(Rendered images with source text)

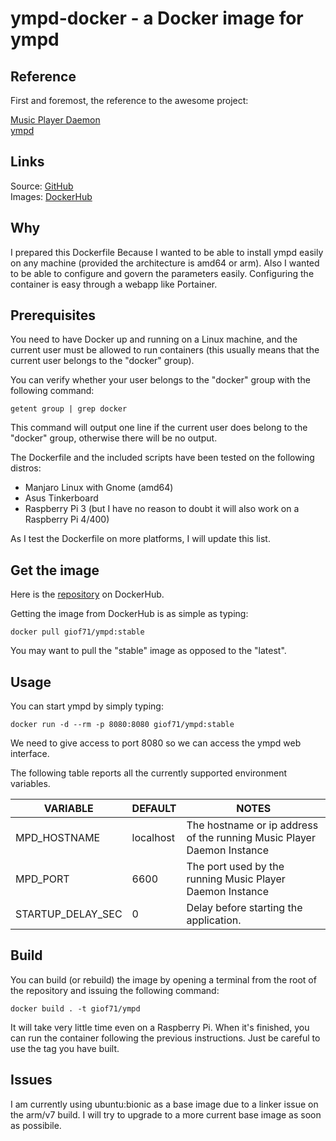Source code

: # ympd-docker - a Docker image for ympd

## Reference

First and foremost, the reference to the awesome project:

[Music Player Daemon](https://www.musicpd.org/)  
[ympd](https://ympd.org/)

## Links
Source: [GitHub](https://github.com/giof71/ympd-docker)  
Images: [DockerHub](https://hub.docker.com/r/giof71/ympd)

## Why

I prepared this Dockerfile Because I wanted to be able to install ympd easily on any machine (provided the architecture is amd64 or arm). Also I wanted to be able to configure and govern the parameters easily. Configuring the container is easy through a webapp like Portainer.

## Prerequisites

You need to have Docker up and running on a Linux machine, and the current user must be allowed to run containers (this usually means that the current user belongs to the "docker" group).

You can verify whether your user belongs to the "docker" group with the following command:

`getent group | grep docker`

This command will output one line if the current user does belong to the "docker" group, otherwise there will be no output.

The Dockerfile and the included scripts have been tested on the following distros:

- Manjaro Linux with Gnome (amd64)
- Asus Tinkerboard
- Raspberry Pi 3 (but I have no reason to doubt it will also work on a Raspberry Pi 4/400)

As I test the Dockerfile on more platforms, I will update this list.

## Get the image

Here is the [repository](https://hub.docker.com/repository/docker/giof71/ympd) on DockerHub.

Getting the image from DockerHub is as simple as typing:

`docker pull giof71/ympd:stable`

You may want to pull the "stable" image as opposed to the "latest".

## Usage

You can start ympd by simply typing:

`docker run -d --rm -p 8080:8080 giof71/ympd:stable`

We need to give access to port 8080 so we can access the ympd web interface.

The following table reports all the currently supported environment variables.

VARIABLE | DEFAULT | NOTES
---|---|---
MPD_HOSTNAME|localhost|The hostname or ip address of the running Music Player Daemon Instance
MPD_PORT|6600|The port used by the running Music Player Daemon Instance
STARTUP_DELAY_SEC|0|Delay before starting the application.

## Build

You can build (or rebuild) the image by opening a terminal from the root of the repository and issuing the following command:

`docker build . -t giof71/ympd`

It will take very little time even on a Raspberry Pi. When it's finished, you can run the container following the previous instructions.
Just be careful to use the tag you have built.

## Issues

I am currently using ubuntu:bionic as a base image due to a linker issue on the arm/v7 build.
I will try to upgrade to a more current base image as soon as possibile.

-- Aim of the exercise --
Only the lines containing "Linux" are needed; copy each of them from the data.

-- Solution to the exercise --
You need to have Docker up and running on a Linux machine, and the current user must be allowed to run containers (this usually means that the current user belongs to the "docker" group).
- Manjaro Linux with Gnome (amd64)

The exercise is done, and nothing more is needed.